Terminal
DMay 16, 2013 - January 20, 2014
Philadelphia artist Melissa Maddonni Haims
uses the very traditional craft forms of crocheting and knitting to create her
unique sculptural objects. Haims’s repertoire includes large-scale installations,
small sculpture, and yarn bombing or knit graffiti -- an art form where artists
covertly place handmade knitted collars on public street objects like a parking
meter, bike rack, or telephone pole. Yarn bombing is harmless, often humorous,
and it’s a way to bring knitting into the public forefront.
But Haims didn’t start knitting and crocheting
until 2006, when her mother -- a master knitter, became suddenly ill. Her
mother asked her to finish a scarf that she had started but was unable to finish.
After her passing, Haims completed all of her mother’s projects that were left
in progress including a sweater that her mom started for her. But Haims didn’t
finish the sweater as her mom intended. Instead, she transformed the sweater
into a sculpture of the ocean complete with 3-dimensional jelly fish.

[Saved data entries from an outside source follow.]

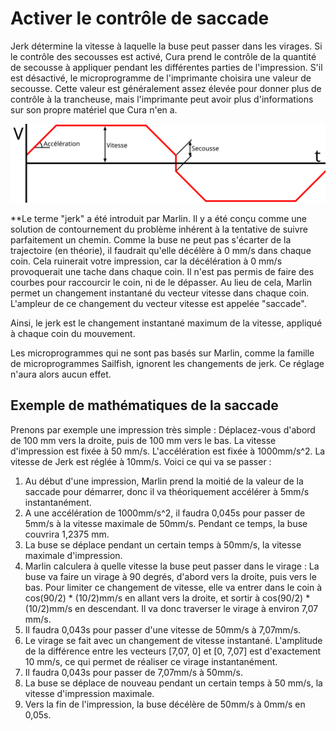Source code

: Activer le contrôle de saccade
====
Jerk détermine la vitesse à laquelle la buse peut passer dans les virages. Si le contrôle des secousses est activé, Cura prend le contrôle de la quantité de secousse à appliquer pendant les différentes parties de l'impression. S'il est désactivé, le microprogramme de l'imprimante choisira une valeur de secousse. Cette valeur est généralement assez élevée pour donner plus de contrôle à la trancheuse, mais l'imprimante peut avoir plus d'informations sur son propre matériel que Cura n'en a. 

![La relation entre la vitesse, l'accélération et la saccade](../images/velocity_acceleration_jerk_fr.svg)

**Le terme "jerk" a été introduit par Marlin. Il y a été conçu comme une solution de contournement du problème inhérent à la tentative de suivre parfaitement un chemin. Comme la buse ne peut pas s'écarter de la trajectoire (en théorie), il faudrait qu'elle décélère à 0 mm/s dans chaque coin. Cela ruinerait votre impression, car la décélération à 0 mm/s provoquerait une tache dans chaque coin. Il n'est pas permis de faire des courbes pour raccourcir le coin, ni de le dépasser. Au lieu de cela, Marlin permet un changement instantané du vecteur vitesse dans chaque coin. L'ampleur de ce changement du vecteur vitesse est appelée "saccade".

Ainsi, le jerk est le changement instantané maximum de la vitesse, appliqué à chaque coin du mouvement.

Les microprogrammes qui ne sont pas basés sur Marlin, comme la famille de microprogrammes Sailfish, ignorent les changements de jerk. Ce réglage n'aura alors aucun effet.

Exemple de mathématiques de la saccade
----
Prenons par exemple une impression très simple : Déplacez-vous d'abord de 100 mm vers la droite, puis de 100 mm vers le bas. La vitesse d'impression est fixée à 50 mm/s. L'accélération est fixée à 1000mm/s^2. La vitesse de Jerk est réglée à 10mm/s. Voici ce qui va se passer :
1. Au début d'une impression, Marlin prend la moitié de la valeur de la saccade pour démarrer, donc il va théoriquement accélérer à 5mm/s instantanément.
2. A une accélération de 1000mm/s^2, il faudra 0,045s pour passer de 5mm/s à la vitesse maximale de 50mm/s. Pendant ce temps, la buse couvrira 1,2375 mm.
3. La buse se déplace pendant un certain temps à 50mm/s, la vitesse maximale d'impression.
4. Marlin calculera à quelle vitesse la buse peut passer dans le virage : La buse va faire un virage à 90 degrés, d'abord vers la droite, puis vers le bas. Pour limiter ce changement de vitesse, elle va entrer dans le coin à cos(90/2) * (10/2)mm/s en allant vers la droite, et sortir à cos(90/2) * (10/2)mm/s en descendant. Il va donc traverser le virage à environ 7,07 mm/s.
5. Il faudra 0,043s pour passer d'une vitesse de 50mm/s à 7,07mm/s.
6. Le virage se fait avec un changement de vitesse instantané. L'amplitude de la différence entre les vecteurs [7,07, 0] et [0, 7,07] est d'exactement 10 mm/s, ce qui permet de réaliser ce virage instantanément.
7. Il faudra 0,043s pour passer de 7,07mm/s à 50mm/s.
8. La buse se déplace de nouveau pendant un certain temps à 50 mm/s, la vitesse d'impression maximale.
9. Vers la fin de l'impression, la buse décélère de 50mm/s à 0mm/s en 0,05s.

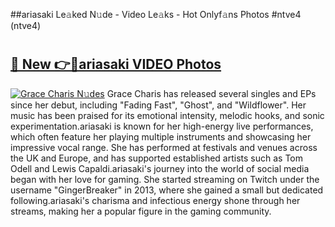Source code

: ##ariasaki Le𝚊ked N𝚞de - Video Le𝚊ks - Hot Onlyf𝚊ns Photos #ntve4 (ntve4)

# <h2><a href="https://mediaupload.pro?title=ariasaki&ref=9FEB">🔗 New 👉🔴ariasaki VIDEO Photos</a></h2>

[![Grace Charis N𝚞des](https://i.imgur.com/rIISA9y.gif)](https://mediaupload.pro?title=ariasaki&ref=9FEB)
Grace Charis has released several singles and EPs since her debut, including "Fading Fast", "Ghost", and "Wildflower". Her music has been praised for its emotional intensity, melodic hooks, and sonic experimentation.ariasaki is known for her high-energy live performances, which often feature her playing multiple instruments and showcasing her impressive vocal range. She has performed at festivals and venues across the UK and Europe, and has supported established artists such as Tom Odell and Lewis Capaldi.ariasaki's journey into the world of social media began with her love for gaming. She started streaming on Twitch under the username "GingerBreaker" in 2013, where she gained a small but dedicated following.ariasaki's charisma and infectious energy shone through her streams, making her a popular figure in the gaming community.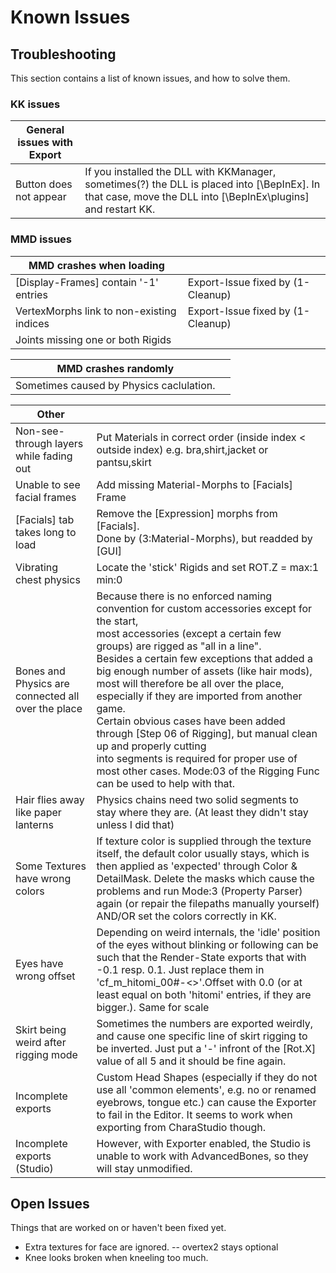 
# Known Issues





## Troubleshooting


This section contains a list of known issues, and how to solve them.


### KK issues


| General issues with Export | |
| --- | --- |
| Button does not appear | If you installed the DLL with KKManager, sometimes(?) the DLL is placed into [<Folder of KK>\BepInEx]. In that case, move the DLL into [<Folder of KK>\BepInEx\plugins] and restart KK. |

### MMD issues


| MMD crashes when loading | |
| --- | --- |
| [Display-Frames] contain '-1' entries | Export-Issue fixed by (1-Cleanup) |
| VertexMorphs link to non-existing indices | Export-Issue fixed by (1-Cleanup) |
| Joints missing one or both Rigids |     |

| MMD crashes randomly | |
| --- | --- |
| Sometimes caused by Physics caclulation. |     |

| Other | |
| --- | --- |
| Non-see-through layers while fading out | Put Materials in correct order (inside index < outside index) e.g. bra,shirt,jacket or pantsu,skirt |
| Unable to see facial frames | Add missing Material-Morphs to [Facials] Frame |
| [Facials] tab takes long to load | Remove the [Expression] morphs from [Facials].<br/>Done by (3:Material-Morphs), but readded by [GUI] |
| Vibrating chest physics | Locate the 'stick' Rigids and set ROT.Z = max:1 min:0 |
| Bones and Physics are connected all over the place | Because there is no enforced naming convention for custom accessories except for the start,<br/>most accessories (except a certain few groups) are rigged as "all in a line".<br/>Besides a certain few exceptions that added a big enough number of assets (like hair mods),<br/>most will therefore be all over the place, especially if they are imported from another game.<br/>Certain obvious cases have been added through [Step 06 of Rigging], but manual clean up and properly cutting<br/>into segments is required for proper use of most other cases. Mode:03 of the Rigging Func can be used to help with that. |
| Hair flies away like paper lanterns | Physics chains need two solid segments to stay where they are. (At least they didn't stay unless I did that) |
| Some Textures have wrong colors | If texture color is supplied through the texture itself, the default color usually stays, which is then applied as 'expected' through Color & DetailMask. Delete the masks which cause the problems and run Mode:3 (Property Parser) again (or repair the filepaths manually yourself) AND/OR set the colors correctly in KK. |
| Eyes have wrong offset | Depending on weird internals, the 'idle' position of the eyes without blinking or following can be such that the Render-State exports that with -0.1 resp. 0.1. Just replace them in 'cf_m_hitomi_00#-<<number>>'.Offset with 0.0 (or at least equal on both 'hitomi' entries, if they are bigger.). Same for scale |
| Skirt being weird after rigging mode | Sometimes the numbers are exported weirdly, and cause one specific line of skirt rigging to be inverted. Just put a '-' infront of the [Rot.X] value of all 5 and it should be fine again. |
| Incomplete exports | Custom Head Shapes (especially if they do not use all 'common elements', e.g. no or renamed eyebrows, tongue etc.) can cause the Exporter to fail in the Editor. It seems to work when exporting from CharaStudio though. |
| Incomplete exports (Studio) | However, with Exporter enabled, the Studio is unable to work with AdvancedBones, so they will stay unmodified. |

## Open Issues


Things that are worked on or haven't been fixed yet.

 - Extra textures for face are ignored. -- overtex2 stays optional
 - Knee looks broken when kneeling too much.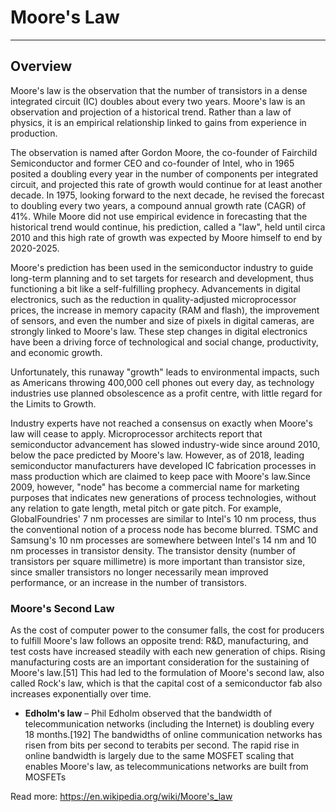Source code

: 
# Moore's Law
---

## Overview

Moore's law is the observation that the number of transistors in a dense integrated circuit (IC) doubles about every two years. Moore's law is an observation and projection of a historical trend. Rather than a law of physics, it is an empirical relationship linked to gains from experience in production. 

The observation is named after Gordon Moore, the co-founder of Fairchild Semiconductor and former CEO and co-founder of Intel, who in 1965 posited a doubling every year in the number of components per integrated circuit, and projected this rate of growth would continue for at least another decade. In 1975, looking forward to the next decade, he revised the forecast to doubling every two years, a compound annual growth rate (CAGR) of 41%. While Moore did not use empirical evidence in forecasting that the historical trend would continue, his prediction, called a "law", held until circa 2010 and this high rate of growth was expected by Moore himself to end by 2020-2025.

Moore's prediction has been used in the semiconductor industry to guide long-term planning and to set targets for research and development, thus functioning a bit like a self-fulfilling prophecy. Advancements in digital electronics, such as the reduction in quality-adjusted microprocessor prices, the increase in memory capacity (RAM and flash), the improvement of sensors, and even the number and size of pixels in digital cameras, are strongly linked to Moore's law. These step changes in digital electronics have been a driving force of technological and social change, productivity, and economic growth.

Unfortunately, this runaway "growth" leads to environmental impacts, such as Americans throwing 400,000 cell phones out every day, as technology industries use planned obsolescence as a profit centre, with little regard for the Limits to Growth. 

Industry experts have not reached a consensus on exactly when Moore's law will cease to apply. Microprocessor architects report that semiconductor advancement has slowed industry-wide since around 2010, below the pace predicted by Moore's law. However, as of 2018, leading semiconductor manufacturers have developed IC fabrication processes in mass production which are claimed to keep pace with Moore's law.Since 2009, however, "node" has become a commercial name for marketing purposes that indicates new generations of process technologies, without any relation to gate length, metal pitch or gate pitch. For example, GlobalFoundries' 7 nm processes are similar to Intel's 10 nm process, thus the conventional notion of a process node has become blurred. TSMC and Samsung's 10 nm processes are somewhere between Intel's 14 nm and 10 nm processes in transistor density. The transistor density (number of transistors per square millimetre) is more important than transistor size, since smaller transistors no longer necessarily mean improved performance, or an increase in the number of transistors.

### Moore's Second Law

As the cost of computer power to the consumer falls, the cost for producers to fulfill Moore's law follows an opposite trend: R&D, manufacturing, and test costs have increased steadily with each new generation of chips. Rising manufacturing costs are an important consideration for the sustaining of Moore's law.[51] This had led to the formulation of Moore's second law, also called Rock's law, which is that the capital cost of a semiconductor fab also increases exponentially over time.


- **Edholm's law** – Phil Edholm observed that the bandwidth of telecommunication networks (including the Internet) is doubling every 18 months.[192] The bandwidths of online communication networks has risen from bits per second to terabits per second. The rapid rise in online bandwidth is largely due to the same MOSFET scaling that enables Moore's law, as telecommunications networks are built from MOSFETs



Read more: https://en.wikipedia.org/wiki/Moore's_law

At the same time, Haims also crotched herself
a 4-layer birthday cake with rainbow piping surrounding each tier. For Haims,
it represented the birthday cake that her mother might have baked for her. It
was that first crocheted cake that became the inspiration for a series of cakes
that are a heartwarming remembrance of endless birthdays and all of the
celebratory moments of our lives.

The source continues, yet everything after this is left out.